O lucro da Sonae diminuiu 16,1% até setembro, face a igual período de 2018, para 88 milhões de euros, impactado pela venda de parte da participação que tem na Outsystems no segundo trimestre de 2018, anunciou esta quarta-feira a empresa.

Em comunicado enviado à Comissão do Mercado de Valores Mobiliários (CMVM), a Sonae adianta que o resultado líquido do terceiro trimestre mais que duplicou para 50 milhões de euros. Em igual período do ano passado, o lucro foi de 24 milhões.

No que respeita aos itens não recorrentes, no terceiro trimestre a Sonae registou mais valias relativas à transação da WeDo e a operação ‘sale & leaseback’, “contribuindo o registo positivo de quatro milhões de euros face a um comparável de 33 milhões de euros nos nove meses de 2018 (valor influenciado pela importante mais-valia decorrente da venda de uma participação na OutSystems” no segundo trimestre do ano passado. A Sonae detém uma participação indireta na OutSystems.

Entre janeiro e setembro, o volume de negócios aumentou 10,2% para 4.635 milhões de euros, no terceiro trimestre a subida foi de 8,8% para 1.647 milhões de euros.

A contribuir para a subida do volume de negócios estiveram o desempenho da Sonae MC e da consolidação das vendas estatutárias da Sonae Sierra.

O resultado antes de impostos, juros, depreciações e amortizações (EBITDA) aumentou 20,9% nos primeiros nove meses, para 485 milhões de euros, enquanto no terceiro trimestre a subida foi de 41,2% para 206 milhões de euros.

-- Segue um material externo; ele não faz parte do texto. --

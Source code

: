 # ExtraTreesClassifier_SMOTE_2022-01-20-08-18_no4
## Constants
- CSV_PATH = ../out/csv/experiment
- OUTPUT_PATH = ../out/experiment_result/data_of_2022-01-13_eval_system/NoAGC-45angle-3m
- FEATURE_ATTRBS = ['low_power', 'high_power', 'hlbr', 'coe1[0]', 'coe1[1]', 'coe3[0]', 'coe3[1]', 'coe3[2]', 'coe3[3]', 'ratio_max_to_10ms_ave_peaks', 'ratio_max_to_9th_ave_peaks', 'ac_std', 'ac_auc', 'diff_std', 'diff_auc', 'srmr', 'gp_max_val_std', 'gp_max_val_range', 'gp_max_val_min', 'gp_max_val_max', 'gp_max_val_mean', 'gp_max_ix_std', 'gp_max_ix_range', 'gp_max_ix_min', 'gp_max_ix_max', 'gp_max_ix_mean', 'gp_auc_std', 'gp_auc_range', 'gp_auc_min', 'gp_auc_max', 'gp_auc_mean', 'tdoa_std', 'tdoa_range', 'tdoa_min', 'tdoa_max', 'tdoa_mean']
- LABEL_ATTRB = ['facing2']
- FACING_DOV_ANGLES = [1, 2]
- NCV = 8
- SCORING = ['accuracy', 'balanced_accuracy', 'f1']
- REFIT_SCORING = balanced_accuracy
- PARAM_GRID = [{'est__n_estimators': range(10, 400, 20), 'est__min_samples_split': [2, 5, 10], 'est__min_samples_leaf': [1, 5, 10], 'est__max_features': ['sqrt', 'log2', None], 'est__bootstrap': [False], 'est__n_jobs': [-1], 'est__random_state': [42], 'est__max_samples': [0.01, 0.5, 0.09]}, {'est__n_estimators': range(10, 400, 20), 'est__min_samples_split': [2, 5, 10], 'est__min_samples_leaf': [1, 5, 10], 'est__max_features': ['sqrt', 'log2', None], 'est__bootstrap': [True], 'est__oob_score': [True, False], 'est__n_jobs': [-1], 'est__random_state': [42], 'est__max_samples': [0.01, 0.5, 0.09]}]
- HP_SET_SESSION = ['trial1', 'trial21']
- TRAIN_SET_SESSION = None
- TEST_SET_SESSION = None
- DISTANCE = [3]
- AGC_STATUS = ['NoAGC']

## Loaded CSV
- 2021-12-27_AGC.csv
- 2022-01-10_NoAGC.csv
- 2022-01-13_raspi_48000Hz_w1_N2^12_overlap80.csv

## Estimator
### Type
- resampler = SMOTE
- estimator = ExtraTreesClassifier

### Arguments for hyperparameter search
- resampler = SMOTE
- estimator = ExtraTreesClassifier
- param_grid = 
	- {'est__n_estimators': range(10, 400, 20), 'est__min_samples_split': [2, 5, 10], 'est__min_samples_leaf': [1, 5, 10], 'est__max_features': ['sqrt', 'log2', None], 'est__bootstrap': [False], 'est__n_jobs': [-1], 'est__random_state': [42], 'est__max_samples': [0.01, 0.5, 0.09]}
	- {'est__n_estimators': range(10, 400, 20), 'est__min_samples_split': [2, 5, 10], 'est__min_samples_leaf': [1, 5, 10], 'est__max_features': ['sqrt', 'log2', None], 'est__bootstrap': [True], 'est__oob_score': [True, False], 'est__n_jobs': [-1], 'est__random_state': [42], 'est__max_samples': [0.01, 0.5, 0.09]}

O investimento da Sonae atingiu os 275 milhões de euros até setembro, “mais de um milhão de euros por dia, sendo de destacar o investimento realizado pela Sonae MC na aquisição da rede de parafarmácias e cosmética espanhola Arenal e da Sonae IM na aquisição de participações na Cellwize, CB4 e Daisy Intelligence”.

Relativamente ao capex (investimento) de expansão, a Sonae MC abriu 58 novas lojas, dos quais nove Continente Bom Dia e dois Continente Modelo.

“A Sonae continuou a reforçar a sua solidez financeira, tendo a dívida líquida, em base comparável, diminuído 113 milhões de euros face ao final de setembro de 2018”, refere a empresa, que salienta que o custo da dívida “permaneceu estável em 1,3%”.

A Sonae está integralmente financiada para os próximos 18 meses, referem. Segundo a empresa, o grupo liderado por Cláudia Azevedo criou mais de 1.000 postos de trabalho nos últimos 12 meses.